(Stored data entries)
##########

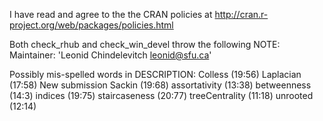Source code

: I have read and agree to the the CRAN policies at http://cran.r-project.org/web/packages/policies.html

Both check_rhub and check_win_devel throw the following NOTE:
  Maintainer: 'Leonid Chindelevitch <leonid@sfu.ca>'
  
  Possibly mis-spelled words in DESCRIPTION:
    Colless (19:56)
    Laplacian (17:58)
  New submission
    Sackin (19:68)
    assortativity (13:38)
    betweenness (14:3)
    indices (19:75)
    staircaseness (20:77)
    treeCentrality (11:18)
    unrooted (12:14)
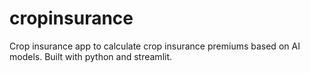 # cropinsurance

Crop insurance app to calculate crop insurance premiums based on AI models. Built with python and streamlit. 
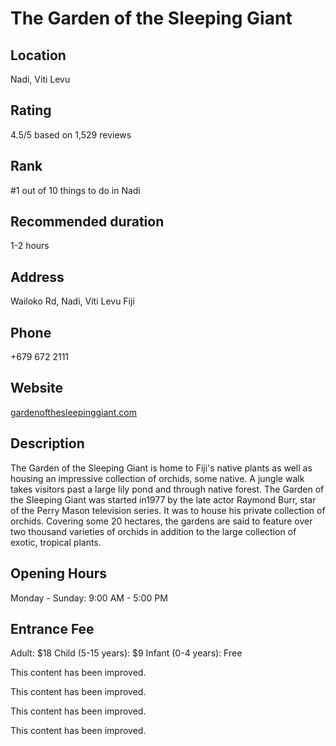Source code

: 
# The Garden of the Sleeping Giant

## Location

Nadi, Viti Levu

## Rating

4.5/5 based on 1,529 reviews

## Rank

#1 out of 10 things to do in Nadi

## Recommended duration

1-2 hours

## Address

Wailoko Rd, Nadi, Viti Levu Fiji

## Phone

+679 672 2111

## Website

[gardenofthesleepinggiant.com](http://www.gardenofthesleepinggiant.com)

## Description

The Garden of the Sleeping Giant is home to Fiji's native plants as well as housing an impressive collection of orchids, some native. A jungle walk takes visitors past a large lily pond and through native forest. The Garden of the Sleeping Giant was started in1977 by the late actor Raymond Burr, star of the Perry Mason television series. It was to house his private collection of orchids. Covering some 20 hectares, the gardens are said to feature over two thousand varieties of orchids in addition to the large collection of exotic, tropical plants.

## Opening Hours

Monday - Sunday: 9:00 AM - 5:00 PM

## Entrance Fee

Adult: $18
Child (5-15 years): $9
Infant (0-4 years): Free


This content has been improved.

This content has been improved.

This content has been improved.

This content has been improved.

##########

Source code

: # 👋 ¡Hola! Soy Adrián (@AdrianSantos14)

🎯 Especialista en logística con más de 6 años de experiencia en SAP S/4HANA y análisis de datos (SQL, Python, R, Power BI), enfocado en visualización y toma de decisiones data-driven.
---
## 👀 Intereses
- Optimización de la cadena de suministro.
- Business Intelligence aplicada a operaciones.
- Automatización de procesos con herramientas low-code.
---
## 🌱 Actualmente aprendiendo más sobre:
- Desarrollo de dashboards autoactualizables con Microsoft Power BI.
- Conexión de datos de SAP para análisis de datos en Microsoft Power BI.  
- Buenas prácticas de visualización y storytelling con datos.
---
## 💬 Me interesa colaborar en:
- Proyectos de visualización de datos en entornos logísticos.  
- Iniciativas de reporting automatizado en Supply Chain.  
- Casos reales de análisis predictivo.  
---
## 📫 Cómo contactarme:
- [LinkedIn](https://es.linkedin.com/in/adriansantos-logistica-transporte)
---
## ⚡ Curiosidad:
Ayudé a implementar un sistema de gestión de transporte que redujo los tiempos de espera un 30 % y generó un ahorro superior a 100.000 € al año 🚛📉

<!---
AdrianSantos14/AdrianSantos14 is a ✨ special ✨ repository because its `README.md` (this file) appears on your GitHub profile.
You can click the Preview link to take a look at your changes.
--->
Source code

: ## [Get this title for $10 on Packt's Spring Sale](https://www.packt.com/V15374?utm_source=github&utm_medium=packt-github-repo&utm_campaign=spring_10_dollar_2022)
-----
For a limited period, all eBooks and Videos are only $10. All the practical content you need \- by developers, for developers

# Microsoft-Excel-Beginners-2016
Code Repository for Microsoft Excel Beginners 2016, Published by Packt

##########

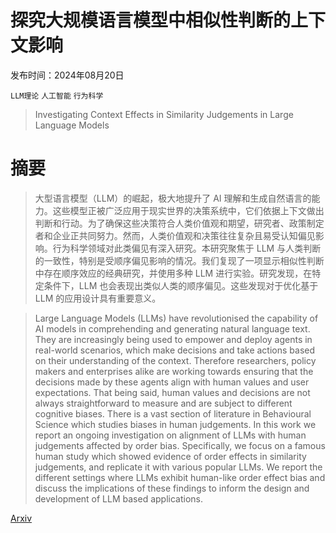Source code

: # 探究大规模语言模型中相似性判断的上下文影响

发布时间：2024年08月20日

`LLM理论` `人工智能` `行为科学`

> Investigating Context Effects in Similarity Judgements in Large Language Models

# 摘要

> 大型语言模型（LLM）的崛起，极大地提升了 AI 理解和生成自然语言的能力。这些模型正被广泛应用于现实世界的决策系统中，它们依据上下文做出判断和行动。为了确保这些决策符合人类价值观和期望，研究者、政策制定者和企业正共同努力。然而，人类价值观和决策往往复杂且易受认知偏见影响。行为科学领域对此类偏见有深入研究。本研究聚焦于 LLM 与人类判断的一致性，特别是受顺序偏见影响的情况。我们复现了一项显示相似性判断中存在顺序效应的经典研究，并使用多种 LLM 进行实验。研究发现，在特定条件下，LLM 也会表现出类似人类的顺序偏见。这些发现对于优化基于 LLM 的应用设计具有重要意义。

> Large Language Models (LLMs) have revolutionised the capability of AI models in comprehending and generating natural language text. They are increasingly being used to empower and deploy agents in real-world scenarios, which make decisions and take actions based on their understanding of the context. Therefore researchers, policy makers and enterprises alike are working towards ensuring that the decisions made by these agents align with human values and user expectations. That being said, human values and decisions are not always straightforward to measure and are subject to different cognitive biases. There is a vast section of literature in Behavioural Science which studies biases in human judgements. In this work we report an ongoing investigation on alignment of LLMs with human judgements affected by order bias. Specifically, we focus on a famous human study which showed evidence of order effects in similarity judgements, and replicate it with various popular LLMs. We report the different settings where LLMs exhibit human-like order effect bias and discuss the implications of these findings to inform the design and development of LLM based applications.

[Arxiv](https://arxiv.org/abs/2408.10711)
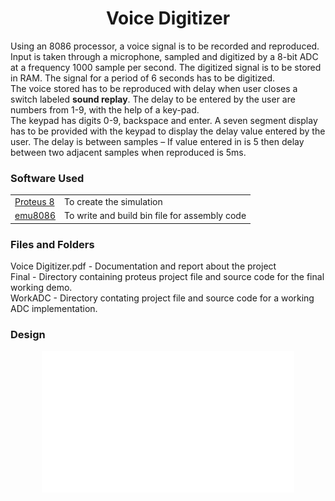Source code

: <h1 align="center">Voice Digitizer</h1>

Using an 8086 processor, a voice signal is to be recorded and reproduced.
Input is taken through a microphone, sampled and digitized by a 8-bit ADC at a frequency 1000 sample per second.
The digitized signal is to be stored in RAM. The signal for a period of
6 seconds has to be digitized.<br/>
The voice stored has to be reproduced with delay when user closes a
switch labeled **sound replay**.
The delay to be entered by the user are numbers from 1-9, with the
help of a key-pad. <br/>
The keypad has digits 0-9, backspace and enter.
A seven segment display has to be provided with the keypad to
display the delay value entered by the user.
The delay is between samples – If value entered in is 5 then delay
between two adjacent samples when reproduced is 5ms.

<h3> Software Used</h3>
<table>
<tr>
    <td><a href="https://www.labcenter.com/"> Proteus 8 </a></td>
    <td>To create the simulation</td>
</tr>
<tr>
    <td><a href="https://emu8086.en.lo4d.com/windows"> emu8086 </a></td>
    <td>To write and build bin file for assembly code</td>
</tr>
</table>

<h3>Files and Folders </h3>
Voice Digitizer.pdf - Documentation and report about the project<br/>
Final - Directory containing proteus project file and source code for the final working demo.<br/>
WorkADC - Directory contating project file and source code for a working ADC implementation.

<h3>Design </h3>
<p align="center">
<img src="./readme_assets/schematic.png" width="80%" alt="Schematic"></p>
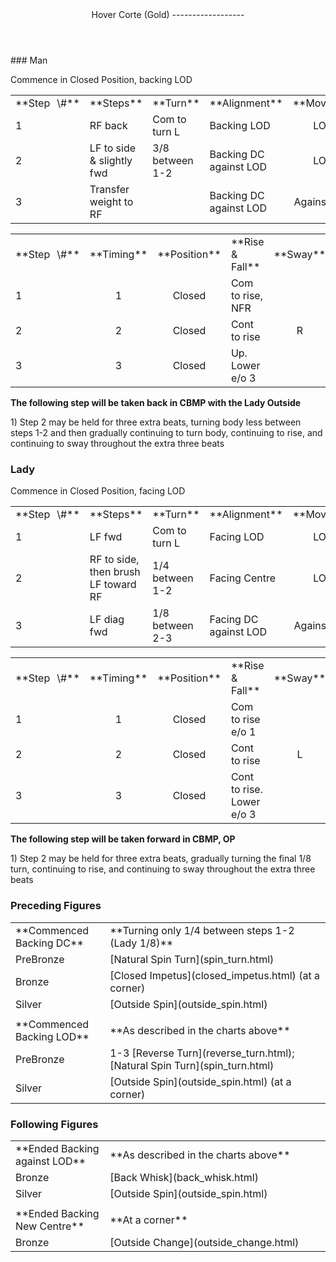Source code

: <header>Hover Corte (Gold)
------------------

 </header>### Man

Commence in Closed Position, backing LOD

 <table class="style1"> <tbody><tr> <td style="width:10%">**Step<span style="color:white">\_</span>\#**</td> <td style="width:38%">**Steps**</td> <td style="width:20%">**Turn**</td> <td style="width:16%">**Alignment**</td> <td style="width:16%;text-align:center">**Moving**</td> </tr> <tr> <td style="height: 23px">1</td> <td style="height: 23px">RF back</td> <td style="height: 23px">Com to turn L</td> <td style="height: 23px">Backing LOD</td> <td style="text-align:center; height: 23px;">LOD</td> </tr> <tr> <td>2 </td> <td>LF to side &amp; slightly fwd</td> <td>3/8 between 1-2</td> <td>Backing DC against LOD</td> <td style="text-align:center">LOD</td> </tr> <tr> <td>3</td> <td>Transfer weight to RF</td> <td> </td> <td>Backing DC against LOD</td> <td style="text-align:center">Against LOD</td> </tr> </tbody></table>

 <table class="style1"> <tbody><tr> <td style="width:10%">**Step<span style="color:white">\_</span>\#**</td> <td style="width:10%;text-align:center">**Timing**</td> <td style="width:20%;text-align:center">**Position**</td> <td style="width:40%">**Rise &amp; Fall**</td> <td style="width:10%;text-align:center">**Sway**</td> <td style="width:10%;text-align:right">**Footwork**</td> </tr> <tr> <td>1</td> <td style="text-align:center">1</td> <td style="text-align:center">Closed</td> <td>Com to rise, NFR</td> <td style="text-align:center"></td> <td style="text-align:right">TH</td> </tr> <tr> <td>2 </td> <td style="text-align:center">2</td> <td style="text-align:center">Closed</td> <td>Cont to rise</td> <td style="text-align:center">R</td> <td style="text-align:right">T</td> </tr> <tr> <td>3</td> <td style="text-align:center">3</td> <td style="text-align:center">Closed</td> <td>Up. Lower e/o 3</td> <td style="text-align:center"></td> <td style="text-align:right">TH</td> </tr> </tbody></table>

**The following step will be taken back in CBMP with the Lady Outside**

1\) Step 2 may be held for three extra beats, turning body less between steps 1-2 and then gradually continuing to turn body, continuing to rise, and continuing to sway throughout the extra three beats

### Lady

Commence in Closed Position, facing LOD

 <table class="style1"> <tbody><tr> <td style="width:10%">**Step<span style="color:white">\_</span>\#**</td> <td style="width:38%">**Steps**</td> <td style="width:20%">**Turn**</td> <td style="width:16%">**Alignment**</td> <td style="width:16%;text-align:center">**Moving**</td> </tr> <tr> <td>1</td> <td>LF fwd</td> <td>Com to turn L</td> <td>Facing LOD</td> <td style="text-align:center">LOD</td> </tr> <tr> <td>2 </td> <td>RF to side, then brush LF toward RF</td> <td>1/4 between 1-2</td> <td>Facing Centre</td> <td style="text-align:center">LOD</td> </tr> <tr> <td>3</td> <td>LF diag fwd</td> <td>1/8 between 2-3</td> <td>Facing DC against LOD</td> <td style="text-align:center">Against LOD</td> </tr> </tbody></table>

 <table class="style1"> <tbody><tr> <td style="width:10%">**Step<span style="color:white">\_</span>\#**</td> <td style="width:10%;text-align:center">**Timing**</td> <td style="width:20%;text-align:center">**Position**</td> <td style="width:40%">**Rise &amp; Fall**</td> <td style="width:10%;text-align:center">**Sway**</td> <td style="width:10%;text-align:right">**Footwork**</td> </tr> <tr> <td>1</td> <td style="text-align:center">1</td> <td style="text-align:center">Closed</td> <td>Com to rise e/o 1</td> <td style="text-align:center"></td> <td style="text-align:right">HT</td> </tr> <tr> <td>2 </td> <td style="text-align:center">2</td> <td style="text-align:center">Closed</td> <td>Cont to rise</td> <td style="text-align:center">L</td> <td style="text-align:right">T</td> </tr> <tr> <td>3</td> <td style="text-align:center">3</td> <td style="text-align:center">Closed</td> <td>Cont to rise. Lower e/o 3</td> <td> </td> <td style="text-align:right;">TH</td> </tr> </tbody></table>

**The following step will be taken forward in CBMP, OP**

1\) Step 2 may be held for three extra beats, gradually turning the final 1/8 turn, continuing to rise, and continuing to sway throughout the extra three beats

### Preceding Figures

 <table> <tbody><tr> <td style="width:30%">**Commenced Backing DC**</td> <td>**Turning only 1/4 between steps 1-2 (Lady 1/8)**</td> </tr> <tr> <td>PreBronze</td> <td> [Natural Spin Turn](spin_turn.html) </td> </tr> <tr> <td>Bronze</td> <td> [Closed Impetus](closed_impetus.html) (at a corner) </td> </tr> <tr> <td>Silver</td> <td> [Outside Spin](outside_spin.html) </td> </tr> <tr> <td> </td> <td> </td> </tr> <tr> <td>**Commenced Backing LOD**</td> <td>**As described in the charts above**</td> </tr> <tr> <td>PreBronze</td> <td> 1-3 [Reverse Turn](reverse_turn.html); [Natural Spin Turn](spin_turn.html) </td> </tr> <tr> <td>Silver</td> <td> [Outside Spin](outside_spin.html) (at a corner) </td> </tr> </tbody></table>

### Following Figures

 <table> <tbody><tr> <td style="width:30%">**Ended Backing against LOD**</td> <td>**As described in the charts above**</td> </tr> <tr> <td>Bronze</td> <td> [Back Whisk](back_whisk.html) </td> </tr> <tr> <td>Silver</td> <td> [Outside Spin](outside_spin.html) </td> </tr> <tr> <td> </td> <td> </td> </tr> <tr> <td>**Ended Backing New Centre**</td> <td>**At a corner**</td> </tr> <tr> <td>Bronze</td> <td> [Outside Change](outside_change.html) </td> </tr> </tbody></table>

##########

* _WORK TASK_
Note down each line above where the word "project" occurs.

* _EXERCISE ANSWER_
: I have read and agree to the the CRAN policies at http://cran.r-project.org/web/packages/policies.html
Voice Digitizer.pdf - Documentation and report about the project<br/>
Final - Directory containing proteus project file and source code for the final working demo.<br/>
WorkADC - Directory contating project file and source code for a working ADC implementation.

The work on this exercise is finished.